■ **The task**:
Among the lines below, tally those holding the string "finding" and give the total only.

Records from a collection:
———

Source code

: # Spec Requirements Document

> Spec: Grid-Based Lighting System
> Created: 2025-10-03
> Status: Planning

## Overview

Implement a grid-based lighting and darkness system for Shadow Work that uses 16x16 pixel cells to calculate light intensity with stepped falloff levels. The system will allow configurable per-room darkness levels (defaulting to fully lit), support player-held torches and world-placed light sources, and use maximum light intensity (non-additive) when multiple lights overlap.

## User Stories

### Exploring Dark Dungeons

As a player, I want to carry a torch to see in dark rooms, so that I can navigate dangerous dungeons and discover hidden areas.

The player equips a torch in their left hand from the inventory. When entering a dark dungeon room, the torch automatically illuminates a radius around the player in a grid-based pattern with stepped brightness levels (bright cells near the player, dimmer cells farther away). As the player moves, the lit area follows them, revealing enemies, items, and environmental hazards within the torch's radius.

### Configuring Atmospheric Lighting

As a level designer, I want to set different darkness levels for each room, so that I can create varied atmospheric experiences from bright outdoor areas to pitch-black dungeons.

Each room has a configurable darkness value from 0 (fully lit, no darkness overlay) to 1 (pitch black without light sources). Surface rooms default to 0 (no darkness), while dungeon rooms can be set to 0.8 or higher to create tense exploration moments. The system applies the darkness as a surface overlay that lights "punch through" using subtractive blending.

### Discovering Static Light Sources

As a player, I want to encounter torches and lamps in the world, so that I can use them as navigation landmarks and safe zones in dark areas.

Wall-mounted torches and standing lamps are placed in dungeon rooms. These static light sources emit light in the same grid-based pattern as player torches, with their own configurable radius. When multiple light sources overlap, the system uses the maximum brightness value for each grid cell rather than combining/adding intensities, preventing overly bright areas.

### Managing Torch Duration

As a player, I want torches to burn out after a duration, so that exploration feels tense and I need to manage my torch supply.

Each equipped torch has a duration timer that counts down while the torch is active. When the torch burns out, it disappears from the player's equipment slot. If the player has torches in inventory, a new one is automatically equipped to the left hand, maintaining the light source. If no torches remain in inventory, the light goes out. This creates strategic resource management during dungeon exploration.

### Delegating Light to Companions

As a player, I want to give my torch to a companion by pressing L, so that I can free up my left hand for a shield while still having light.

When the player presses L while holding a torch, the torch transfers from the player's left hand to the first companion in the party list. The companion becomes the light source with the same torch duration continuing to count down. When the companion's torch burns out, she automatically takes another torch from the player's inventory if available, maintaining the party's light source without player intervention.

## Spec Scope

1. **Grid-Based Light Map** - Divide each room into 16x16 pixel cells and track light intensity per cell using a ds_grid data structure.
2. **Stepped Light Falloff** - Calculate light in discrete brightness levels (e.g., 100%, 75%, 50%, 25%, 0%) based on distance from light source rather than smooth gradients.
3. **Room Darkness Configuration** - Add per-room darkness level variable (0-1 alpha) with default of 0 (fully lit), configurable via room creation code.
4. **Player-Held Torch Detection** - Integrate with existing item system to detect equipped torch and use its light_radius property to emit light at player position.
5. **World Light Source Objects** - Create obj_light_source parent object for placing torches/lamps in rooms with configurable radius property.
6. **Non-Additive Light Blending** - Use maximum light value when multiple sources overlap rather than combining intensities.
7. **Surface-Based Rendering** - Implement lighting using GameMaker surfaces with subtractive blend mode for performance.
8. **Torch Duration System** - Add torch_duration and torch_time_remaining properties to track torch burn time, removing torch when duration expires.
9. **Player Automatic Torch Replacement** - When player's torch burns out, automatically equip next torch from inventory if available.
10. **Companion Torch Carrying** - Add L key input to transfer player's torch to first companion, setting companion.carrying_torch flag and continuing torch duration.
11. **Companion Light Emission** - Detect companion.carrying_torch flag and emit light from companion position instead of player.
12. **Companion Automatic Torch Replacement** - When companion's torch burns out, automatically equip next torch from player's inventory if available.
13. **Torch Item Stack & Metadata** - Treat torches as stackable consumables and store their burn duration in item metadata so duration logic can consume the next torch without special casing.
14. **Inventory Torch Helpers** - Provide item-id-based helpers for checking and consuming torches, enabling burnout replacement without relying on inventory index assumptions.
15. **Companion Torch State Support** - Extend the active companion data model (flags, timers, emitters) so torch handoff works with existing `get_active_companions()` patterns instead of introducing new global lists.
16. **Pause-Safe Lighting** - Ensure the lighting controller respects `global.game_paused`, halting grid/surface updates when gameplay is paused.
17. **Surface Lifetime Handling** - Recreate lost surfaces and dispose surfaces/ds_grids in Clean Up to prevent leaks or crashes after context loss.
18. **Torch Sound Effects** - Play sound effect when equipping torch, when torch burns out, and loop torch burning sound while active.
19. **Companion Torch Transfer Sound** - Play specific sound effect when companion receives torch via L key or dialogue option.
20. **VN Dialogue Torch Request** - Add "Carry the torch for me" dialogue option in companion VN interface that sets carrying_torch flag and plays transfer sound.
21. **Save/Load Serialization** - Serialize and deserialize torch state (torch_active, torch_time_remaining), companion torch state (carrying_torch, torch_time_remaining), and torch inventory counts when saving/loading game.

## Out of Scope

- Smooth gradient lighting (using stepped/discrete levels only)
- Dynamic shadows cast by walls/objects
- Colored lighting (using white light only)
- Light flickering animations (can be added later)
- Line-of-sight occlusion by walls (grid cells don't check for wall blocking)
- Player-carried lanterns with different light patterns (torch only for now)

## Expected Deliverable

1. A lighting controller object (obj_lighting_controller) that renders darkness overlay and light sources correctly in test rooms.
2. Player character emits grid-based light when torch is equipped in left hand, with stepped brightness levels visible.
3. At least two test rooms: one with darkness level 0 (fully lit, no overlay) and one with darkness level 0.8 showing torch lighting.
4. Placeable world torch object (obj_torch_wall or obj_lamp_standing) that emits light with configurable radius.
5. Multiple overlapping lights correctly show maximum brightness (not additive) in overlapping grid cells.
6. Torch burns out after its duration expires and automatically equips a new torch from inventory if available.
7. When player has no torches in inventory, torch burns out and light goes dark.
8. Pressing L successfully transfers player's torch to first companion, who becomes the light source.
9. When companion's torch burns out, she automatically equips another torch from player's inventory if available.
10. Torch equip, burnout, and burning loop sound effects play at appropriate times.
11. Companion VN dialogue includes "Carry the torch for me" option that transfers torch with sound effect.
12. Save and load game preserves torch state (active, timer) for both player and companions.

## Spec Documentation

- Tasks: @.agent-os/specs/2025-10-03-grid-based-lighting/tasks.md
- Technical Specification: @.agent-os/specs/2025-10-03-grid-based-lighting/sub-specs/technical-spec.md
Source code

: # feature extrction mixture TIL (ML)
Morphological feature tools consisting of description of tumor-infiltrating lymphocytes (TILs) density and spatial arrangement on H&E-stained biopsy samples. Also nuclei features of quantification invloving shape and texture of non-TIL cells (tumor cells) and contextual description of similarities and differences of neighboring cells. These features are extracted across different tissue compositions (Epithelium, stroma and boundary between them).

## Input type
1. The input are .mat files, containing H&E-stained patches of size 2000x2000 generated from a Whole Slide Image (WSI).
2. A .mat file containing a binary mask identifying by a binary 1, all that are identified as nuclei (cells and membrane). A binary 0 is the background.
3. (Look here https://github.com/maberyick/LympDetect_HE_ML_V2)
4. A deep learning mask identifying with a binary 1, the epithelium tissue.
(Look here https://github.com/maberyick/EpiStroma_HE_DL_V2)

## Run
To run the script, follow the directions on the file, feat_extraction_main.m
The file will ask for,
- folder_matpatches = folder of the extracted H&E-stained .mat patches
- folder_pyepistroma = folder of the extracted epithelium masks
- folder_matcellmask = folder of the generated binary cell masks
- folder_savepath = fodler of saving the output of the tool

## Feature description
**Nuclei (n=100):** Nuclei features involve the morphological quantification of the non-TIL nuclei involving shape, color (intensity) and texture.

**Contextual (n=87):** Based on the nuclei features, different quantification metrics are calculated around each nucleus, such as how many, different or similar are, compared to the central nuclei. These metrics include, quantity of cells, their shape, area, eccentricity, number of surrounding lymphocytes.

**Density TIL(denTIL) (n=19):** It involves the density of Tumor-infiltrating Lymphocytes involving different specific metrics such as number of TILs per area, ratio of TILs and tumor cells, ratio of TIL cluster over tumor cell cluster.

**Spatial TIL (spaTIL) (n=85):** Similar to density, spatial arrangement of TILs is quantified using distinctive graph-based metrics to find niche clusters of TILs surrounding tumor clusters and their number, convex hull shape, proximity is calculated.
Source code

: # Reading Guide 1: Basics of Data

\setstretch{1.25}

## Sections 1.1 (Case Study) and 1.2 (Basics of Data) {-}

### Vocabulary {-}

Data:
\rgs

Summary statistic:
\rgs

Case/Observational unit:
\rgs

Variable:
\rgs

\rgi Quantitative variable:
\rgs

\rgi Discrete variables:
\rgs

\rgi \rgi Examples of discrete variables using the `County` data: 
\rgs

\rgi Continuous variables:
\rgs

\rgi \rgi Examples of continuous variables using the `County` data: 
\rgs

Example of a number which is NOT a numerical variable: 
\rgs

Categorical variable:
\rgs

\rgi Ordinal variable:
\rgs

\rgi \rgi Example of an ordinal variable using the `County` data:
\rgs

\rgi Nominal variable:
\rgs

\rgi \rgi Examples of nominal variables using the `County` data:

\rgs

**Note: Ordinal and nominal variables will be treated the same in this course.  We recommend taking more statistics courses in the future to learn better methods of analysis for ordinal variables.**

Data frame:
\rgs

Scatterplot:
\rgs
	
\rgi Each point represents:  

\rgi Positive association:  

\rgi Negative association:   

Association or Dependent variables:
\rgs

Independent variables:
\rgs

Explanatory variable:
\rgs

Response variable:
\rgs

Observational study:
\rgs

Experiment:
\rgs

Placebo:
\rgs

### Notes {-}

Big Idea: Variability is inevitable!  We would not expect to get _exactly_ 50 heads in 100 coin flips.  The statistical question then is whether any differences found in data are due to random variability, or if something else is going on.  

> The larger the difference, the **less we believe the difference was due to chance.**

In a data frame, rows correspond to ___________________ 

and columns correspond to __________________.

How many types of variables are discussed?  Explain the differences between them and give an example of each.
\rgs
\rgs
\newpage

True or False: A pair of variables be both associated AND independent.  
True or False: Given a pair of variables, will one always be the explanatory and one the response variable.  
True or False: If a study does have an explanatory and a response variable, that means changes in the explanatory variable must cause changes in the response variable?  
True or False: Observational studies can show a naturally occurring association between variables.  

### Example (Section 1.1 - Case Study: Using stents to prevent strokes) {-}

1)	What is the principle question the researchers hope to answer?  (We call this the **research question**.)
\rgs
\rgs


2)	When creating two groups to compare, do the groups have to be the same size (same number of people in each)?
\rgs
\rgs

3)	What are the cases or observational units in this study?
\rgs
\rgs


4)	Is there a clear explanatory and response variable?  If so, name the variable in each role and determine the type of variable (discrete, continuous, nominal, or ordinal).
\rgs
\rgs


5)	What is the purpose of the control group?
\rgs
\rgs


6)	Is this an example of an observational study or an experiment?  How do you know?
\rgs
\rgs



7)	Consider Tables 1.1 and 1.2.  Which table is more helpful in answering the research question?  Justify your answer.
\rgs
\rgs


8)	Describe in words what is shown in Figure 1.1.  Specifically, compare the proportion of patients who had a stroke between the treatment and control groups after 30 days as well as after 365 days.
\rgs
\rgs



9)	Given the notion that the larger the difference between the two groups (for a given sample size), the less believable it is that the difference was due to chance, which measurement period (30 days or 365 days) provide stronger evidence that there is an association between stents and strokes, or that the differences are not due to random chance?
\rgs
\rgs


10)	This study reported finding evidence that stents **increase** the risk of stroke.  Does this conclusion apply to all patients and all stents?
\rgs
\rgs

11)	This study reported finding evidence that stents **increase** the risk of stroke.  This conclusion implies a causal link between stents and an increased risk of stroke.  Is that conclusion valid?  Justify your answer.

———

■ **Finished task**:
2